La experiencia interna de los venezolanos fue ser receptores cordiales de los millones de inmigrantes, sobre todo europeos y más tarde latinoamericanos que llegaron e hicieron tienda entre nosotros. Más allá de los posibles y reales rechazos o explotación de quienes vinieron a buscar fortuna entre nosotros, los que se dedicaron con tesón y coraje a un trabajo creador, se hicieron parte nuestra y enriquecieron nuestra idiosincrasia y cultura.
Hoy la realidad es otra. Los venezolanos que emigran no encuentran en las embajadas y consulados una instancia que los acoja y ayude. Al contrario, son muchas las denuncias negativas para lo más elemental, como por ejemplo, la obtención o renovación de documentos. Hoy, también, a pesar de la acogida y apertura de no pocos gobiernos y de la actitud samaritana de instancias eclesiales como Caritas y la iniciativa del Papa de “puentes de solidaridad”, asistimos también a un rechazo de los venezolanos en diversos lugares, calificado como xenofobia.
Lo que Adela Cortina califica con un neologismo como “aporofobia”, nos lleva a las raíces del rechazo al extranjero.

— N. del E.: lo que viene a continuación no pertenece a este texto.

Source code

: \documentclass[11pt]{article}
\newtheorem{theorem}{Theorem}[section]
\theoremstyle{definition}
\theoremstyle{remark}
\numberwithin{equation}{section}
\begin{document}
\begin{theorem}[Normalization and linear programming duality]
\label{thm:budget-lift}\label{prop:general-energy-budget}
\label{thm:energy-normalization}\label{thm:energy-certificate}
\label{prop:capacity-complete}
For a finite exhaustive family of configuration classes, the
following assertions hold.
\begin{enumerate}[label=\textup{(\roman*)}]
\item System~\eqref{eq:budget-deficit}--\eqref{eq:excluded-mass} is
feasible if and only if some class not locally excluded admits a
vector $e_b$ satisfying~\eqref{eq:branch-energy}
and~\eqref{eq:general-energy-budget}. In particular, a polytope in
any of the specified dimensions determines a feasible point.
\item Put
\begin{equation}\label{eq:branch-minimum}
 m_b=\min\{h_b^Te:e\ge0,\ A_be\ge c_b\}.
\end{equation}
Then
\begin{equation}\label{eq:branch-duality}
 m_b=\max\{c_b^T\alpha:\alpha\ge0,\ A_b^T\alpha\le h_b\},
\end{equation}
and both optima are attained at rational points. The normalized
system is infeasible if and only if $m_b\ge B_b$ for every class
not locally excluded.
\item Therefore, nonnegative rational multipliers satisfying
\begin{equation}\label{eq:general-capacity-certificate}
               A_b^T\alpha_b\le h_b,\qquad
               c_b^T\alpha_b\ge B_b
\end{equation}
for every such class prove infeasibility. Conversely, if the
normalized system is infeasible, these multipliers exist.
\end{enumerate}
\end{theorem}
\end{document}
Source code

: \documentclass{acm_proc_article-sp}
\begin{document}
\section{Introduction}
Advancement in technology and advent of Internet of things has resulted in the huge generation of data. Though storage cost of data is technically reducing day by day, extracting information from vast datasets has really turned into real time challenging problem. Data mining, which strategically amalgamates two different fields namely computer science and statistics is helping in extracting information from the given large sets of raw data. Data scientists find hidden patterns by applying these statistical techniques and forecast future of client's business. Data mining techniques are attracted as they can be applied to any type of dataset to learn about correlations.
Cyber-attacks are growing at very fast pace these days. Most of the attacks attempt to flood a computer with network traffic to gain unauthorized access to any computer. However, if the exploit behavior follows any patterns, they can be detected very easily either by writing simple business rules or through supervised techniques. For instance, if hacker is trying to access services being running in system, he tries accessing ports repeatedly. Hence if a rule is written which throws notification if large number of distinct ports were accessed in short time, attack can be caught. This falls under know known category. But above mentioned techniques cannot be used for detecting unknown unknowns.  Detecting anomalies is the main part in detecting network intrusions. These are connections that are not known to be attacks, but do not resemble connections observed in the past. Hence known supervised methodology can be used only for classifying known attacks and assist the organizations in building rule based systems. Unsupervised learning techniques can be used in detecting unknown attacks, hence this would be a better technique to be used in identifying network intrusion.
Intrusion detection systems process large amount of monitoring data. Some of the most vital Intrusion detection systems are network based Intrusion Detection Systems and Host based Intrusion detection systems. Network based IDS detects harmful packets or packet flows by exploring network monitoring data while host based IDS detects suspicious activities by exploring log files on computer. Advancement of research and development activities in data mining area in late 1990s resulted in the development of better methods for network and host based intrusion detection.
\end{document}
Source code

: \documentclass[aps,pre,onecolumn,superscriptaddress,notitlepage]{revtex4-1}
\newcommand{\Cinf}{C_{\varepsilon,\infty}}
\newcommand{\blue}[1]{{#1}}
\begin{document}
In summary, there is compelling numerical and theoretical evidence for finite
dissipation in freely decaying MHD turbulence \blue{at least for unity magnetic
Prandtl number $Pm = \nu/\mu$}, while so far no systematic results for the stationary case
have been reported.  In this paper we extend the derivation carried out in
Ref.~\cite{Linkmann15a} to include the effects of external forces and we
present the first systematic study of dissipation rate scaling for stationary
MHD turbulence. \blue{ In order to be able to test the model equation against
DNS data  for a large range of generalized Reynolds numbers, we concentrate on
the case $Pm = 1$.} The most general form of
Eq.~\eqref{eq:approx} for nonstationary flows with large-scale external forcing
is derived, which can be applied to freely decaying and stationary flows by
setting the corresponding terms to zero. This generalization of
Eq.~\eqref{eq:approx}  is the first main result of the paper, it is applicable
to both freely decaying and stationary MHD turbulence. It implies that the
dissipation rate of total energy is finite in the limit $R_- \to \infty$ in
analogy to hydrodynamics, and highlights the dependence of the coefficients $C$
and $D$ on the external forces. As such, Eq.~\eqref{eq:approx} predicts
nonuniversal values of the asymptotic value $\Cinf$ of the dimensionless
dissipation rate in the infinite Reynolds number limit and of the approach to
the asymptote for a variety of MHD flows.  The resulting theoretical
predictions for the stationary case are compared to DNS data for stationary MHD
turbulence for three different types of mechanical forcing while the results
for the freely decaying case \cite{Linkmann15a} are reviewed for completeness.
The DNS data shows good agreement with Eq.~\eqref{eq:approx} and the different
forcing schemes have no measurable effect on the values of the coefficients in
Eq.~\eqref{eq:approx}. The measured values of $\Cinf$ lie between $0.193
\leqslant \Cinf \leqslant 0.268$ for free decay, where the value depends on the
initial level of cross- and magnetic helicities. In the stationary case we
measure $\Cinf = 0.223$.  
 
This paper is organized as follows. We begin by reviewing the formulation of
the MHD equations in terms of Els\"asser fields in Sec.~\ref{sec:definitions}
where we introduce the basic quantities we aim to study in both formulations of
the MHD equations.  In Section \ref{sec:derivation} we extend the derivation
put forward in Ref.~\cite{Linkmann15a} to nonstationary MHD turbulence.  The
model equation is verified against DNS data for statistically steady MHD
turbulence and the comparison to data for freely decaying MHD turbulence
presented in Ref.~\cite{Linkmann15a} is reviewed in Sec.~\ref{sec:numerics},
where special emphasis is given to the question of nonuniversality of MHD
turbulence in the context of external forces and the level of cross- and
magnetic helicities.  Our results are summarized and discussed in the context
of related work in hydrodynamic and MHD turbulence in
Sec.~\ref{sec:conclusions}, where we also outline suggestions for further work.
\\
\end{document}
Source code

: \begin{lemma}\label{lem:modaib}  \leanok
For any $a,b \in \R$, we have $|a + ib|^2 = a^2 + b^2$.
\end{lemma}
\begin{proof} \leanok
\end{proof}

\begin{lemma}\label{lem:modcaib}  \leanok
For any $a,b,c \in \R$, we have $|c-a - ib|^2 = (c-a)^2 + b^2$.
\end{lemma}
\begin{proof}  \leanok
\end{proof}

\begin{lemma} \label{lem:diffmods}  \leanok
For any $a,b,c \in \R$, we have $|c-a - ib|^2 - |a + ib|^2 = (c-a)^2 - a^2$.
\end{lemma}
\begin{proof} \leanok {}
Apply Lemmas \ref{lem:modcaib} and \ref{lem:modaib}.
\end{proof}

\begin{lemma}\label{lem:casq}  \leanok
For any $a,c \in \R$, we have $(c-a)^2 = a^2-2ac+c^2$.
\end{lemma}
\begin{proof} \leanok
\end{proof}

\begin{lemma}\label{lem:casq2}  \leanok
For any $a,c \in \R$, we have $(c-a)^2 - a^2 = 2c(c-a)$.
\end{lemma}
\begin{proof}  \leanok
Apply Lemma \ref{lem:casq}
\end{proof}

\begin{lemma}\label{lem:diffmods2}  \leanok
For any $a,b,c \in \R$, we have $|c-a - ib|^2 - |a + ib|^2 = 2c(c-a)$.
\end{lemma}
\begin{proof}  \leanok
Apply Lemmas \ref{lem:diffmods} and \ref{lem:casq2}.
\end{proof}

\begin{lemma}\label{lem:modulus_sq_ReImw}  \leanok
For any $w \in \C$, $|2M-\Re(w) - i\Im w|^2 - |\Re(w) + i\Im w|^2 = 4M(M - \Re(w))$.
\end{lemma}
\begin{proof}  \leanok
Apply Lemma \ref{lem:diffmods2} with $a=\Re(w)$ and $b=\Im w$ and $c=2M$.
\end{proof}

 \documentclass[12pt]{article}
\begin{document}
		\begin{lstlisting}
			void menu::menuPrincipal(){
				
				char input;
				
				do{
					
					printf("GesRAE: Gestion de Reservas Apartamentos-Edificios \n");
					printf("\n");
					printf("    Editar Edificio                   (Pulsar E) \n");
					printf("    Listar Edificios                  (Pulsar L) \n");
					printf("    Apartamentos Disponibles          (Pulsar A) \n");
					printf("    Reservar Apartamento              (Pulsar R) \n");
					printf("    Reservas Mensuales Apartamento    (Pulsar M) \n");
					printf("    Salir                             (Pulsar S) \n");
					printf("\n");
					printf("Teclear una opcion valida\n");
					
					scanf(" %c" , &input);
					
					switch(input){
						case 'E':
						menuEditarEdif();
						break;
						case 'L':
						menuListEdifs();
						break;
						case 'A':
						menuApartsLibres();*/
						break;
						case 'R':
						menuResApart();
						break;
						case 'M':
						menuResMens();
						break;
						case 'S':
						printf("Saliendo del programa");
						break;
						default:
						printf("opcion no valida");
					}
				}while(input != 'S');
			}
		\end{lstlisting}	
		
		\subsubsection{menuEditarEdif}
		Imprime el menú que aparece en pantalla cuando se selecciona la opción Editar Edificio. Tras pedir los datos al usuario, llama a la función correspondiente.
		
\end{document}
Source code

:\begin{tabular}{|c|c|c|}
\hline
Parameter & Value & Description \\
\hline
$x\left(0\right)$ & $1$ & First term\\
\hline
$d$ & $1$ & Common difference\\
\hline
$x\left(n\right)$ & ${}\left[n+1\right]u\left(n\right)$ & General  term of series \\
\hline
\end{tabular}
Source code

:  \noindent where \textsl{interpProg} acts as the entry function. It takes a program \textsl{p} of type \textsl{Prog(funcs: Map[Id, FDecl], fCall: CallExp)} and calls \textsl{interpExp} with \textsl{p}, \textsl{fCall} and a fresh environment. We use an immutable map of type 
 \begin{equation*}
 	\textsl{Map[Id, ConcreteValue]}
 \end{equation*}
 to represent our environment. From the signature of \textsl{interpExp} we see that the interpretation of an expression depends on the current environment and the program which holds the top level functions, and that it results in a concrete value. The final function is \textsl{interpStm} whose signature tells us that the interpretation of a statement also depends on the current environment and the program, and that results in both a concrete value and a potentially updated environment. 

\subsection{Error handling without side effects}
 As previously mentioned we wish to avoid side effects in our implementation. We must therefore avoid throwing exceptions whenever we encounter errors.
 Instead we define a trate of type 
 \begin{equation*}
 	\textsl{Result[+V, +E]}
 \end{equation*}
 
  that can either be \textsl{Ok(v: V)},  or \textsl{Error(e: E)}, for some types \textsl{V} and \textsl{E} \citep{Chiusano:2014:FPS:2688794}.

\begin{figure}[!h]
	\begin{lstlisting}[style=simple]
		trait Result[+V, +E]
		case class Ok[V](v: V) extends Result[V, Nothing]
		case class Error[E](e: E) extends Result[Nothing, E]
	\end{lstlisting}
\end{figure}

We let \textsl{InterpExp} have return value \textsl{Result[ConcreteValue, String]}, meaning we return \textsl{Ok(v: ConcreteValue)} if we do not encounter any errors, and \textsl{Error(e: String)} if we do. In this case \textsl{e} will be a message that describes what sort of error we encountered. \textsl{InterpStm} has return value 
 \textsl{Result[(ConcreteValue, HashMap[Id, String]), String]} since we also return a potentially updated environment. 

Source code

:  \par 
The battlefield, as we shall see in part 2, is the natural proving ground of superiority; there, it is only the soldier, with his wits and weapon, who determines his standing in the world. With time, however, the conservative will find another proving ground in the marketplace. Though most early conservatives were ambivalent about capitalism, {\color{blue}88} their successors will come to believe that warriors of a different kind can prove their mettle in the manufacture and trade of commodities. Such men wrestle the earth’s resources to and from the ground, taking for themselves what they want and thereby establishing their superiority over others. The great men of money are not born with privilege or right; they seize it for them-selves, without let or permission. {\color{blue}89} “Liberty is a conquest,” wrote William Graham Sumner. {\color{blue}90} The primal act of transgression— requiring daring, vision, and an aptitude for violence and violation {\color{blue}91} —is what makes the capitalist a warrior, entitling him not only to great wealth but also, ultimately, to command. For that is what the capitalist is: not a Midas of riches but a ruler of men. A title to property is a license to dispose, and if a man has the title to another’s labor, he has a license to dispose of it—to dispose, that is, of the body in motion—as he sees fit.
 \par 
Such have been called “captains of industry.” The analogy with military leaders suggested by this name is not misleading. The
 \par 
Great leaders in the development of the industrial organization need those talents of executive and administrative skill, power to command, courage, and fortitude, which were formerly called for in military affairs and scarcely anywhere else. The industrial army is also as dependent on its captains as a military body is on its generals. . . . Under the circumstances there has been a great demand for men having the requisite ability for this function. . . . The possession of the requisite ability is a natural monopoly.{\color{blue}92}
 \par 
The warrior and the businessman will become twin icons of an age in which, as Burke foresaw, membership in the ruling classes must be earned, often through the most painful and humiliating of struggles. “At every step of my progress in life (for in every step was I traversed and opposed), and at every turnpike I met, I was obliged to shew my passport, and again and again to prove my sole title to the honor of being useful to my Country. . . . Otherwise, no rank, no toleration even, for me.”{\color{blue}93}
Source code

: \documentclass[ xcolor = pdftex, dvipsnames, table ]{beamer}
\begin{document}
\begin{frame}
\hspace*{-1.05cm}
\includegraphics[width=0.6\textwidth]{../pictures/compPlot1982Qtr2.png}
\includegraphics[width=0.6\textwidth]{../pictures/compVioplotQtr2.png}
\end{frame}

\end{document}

No es por ser tal, sino por ser “pobre”. El turismo, por ejemplo, no rechaza a nadie por el color, la raza o la religión, porque el turista mueve la economía. Pero el extranjero que busca otro horizonte sin llevar nada más que su cuerpo, es rechazado venga de donde venga porque es pobre, sin recursos, y se convierte en un problema para la sociedad receptora. Sobran los ejemplos: los africanos y asiáticos que llegan en pateras o en barcas inseguras en aguas del Mediterráneo. Los latinoamericanos que emigran hacia el norte… y ahora, los venezolanos que por millares cruzan a diario las fronteras buscando un mundo mejor, desnudos de recursos y huérfanos de afectos.
Cada uno de nosotros debe ver, examinar y discernir esta realidad. Es inhumano y criminal que quienes lo promueven permanezcan impávidos y ajenos al problema. Como creyentes, el testimonio, ejemplo y magisterio del Papa Francisco, nos señala una senda. Son muchas las experiencias que tienen como protagonistas a la Iglesia católica, a otras iglesias hermanas y a no pocas personas e instituciones que brindan acogida a tantos hermanos nuestros. Con serenidad, coraje y creatividad, debemos recorrer nuevos senderos para que la primera prioridad de todos sea la calidad de vida de todos sin distinción.